The residence of some members of Boston’s lower class teetered precariously on the brink of forced relocation. Because removing individuals who would be a burden on the poor accounts was expensive and time-consuming for administrators, it was reserved for those deemed to be immoral or more likely to generate greater financial duress. Vagabonds and vagrants, especially able-bodied men, were customarily punished not by removal but rather, through forced labour extraction in ‘a short stint of labour at the workhouse.’ Dayton and Salinger have posited that women were more vulnerable to the punishment of removal as a result of mores governing gendered behaviour, especially actions that could be determined ‘outrageous’ or ‘disorderly’ (p. 65). Pregnancy, too, was a serious liability for poor non-resident women, as overseers of the poor were eager to have them removed prior to giving birth to avoid a new charge on the relief rolls. Families traveling together with young children were also more likely to be forced out of town, seen as an overabundance of mouths to feed.

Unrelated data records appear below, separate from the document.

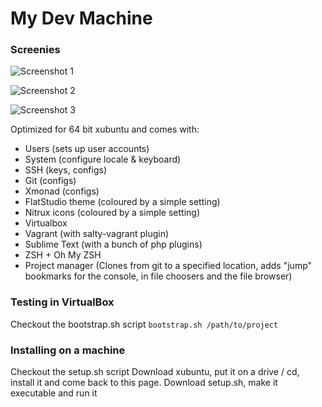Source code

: My Dev Machine
==============

### Screenies

![Screenshot 1](https://raw.github.com/Vespakoen/dev-machine/master/screenshots/1.png)

![Screenshot 2](https://raw.github.com/Vespakoen/dev-machine/master/screenshots/2.png)

![Screenshot 3](https://raw.github.com/Vespakoen/dev-machine/master/screenshots/3.png)

Optimized for 64 bit xubuntu and comes with:

- Users (sets up user accounts)
- System (configure locale & keyboard)
- SSH (keys, configs)
- Git (configs)
- Xmonad (configs)
- FlatStudio theme (coloured by a simple setting)
- Nitrux icons (coloured by a simple setting)
- Virtualbox
- Vagrant (with salty-vagrant plugin)
- Sublime Text (with a bunch of php plugins)
- ZSH + Oh My ZSH
- Project manager (Clones from git to a specified location, adds "jump" bookmarks for the console, in file choosers and the file browser)


### Testing in VirtualBox

Checkout the bootstrap.sh script
`bootstrap.sh /path/to/project`


### Installing on a machine

Checkout the setup.sh script
Download xubuntu, put it on a drive / cd, install it and come back to this page.
Download setup.sh, make it executable and run it
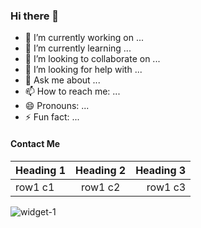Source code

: ### Hi there 👋

- 🔭 I’m currently working on ...
- 🌱 I’m currently learning ...
- 👯 I’m looking to collaborate on ...
- 🤔 I’m looking for help with ...
- 💬 Ask me about ...
- 📫 How to reach me: ...
- 😄 Pronouns: ...
- ⚡ Fun fact: ...

#### Contact Me

| Heading 1 | Heading 2 | Heading 3 |
| :-- | :--: | --: |
| row1 c1 | row1 c2 | row1 c3 |


![widget-1](https://github-readme-stats.vercel.app/api?username=Ajay-creator&show_icons=true&theme=tokyonight)

<!--START_SECTION:activity-->

<!--
**Ajay-creator/Ajay-creator** is a ✨ _special_ ✨ repository because its `README.md` (this file) appears on your GitHub profile.

-->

While warning may have been primarily a disclaimer to protect overdrawing municipal funds in aid of the poor, the authors seem to downplay somewhat the impact that the warning and removing process had on the poor, under-cutting accompanying discussions of the hardships faced by the ‘very ragged’ and ‘very much indisposed’ (p. 146). It should be noted, also, that the nature of the warning process, and thus its study, requires careful attention to the subjectivity written into the system by statute definitions, which were inherently distrusting. This was a result of ‘a culture in which strollers,’ those who literally wandered about, some begging, others peddling their wares, or merely traveling on foot, ‘were associated with crime and likened to…rogues’ (p. 144). Dayton and Salinger document gendered language in contemporary understandings of ‘strolling’ to include the illicit sexual activity of women, too (p. 145). Women of colour, who in colonial Boston were primarily of African and Indian descent, were not surprisingly subject to racialized versions of these gendered assumptions of promiscuity. Presumptions of enslavement or servitude led to more frequent investigations into the movements of people of colour in the 18th and 19th century, though these patterns differed for indigenous travellers. The brief mention in the text of differential perceptions of movement by Algonquians, ‘cast as a wandering people’ whose ‘journeys…remained incomprehensible to colonists’ warrants further study (p. 83).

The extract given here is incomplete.